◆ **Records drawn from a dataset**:
- - - -

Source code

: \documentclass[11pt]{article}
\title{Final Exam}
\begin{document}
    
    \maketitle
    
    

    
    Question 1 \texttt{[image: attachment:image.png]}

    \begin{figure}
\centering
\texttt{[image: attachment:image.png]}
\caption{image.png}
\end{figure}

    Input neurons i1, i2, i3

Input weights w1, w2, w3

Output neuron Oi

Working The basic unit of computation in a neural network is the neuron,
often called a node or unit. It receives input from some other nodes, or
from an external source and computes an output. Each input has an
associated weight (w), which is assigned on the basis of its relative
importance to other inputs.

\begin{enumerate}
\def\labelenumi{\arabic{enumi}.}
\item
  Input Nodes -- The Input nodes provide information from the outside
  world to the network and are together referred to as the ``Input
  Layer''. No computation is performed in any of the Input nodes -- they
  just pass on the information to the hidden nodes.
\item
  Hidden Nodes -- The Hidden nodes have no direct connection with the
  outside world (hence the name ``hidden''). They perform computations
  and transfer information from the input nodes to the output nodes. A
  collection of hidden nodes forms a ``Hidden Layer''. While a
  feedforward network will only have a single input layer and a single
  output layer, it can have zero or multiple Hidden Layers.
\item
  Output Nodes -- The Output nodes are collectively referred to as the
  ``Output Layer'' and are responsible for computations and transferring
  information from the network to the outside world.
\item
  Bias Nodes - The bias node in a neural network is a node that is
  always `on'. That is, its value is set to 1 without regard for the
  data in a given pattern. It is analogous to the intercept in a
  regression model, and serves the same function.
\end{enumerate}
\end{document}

- - - -

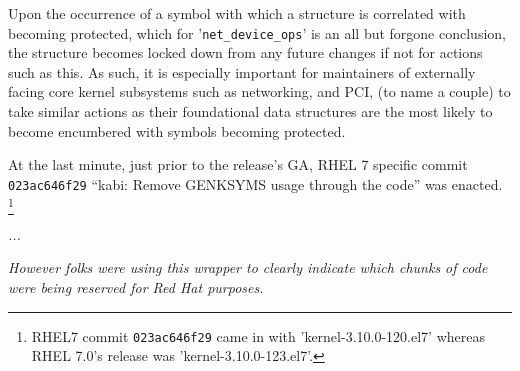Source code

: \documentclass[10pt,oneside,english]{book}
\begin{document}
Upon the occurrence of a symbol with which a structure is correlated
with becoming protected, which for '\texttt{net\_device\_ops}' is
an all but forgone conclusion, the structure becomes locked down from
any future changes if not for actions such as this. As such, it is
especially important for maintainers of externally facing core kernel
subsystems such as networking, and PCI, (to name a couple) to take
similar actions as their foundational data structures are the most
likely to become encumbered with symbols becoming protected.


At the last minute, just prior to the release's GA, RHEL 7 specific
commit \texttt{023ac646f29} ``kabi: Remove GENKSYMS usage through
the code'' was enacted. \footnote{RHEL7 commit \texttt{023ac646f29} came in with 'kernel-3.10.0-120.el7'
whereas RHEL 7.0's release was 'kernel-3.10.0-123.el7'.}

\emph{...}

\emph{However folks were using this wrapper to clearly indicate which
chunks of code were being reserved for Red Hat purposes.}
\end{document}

- - - -

◆ **Task statement**:
Please return the lines above that run from the line containing "information from the network" to the line containing "data in a given", inclusive, exactly and with no other lines.

◆ **Expected output**:
  information from the network to the outside world.
\item
  Bias Nodes - The bias node in a neural network is a node that is
  always `on'. That is, its value is set to 1 without regard for the
  data in a given pattern. It is analogous to the intercept in a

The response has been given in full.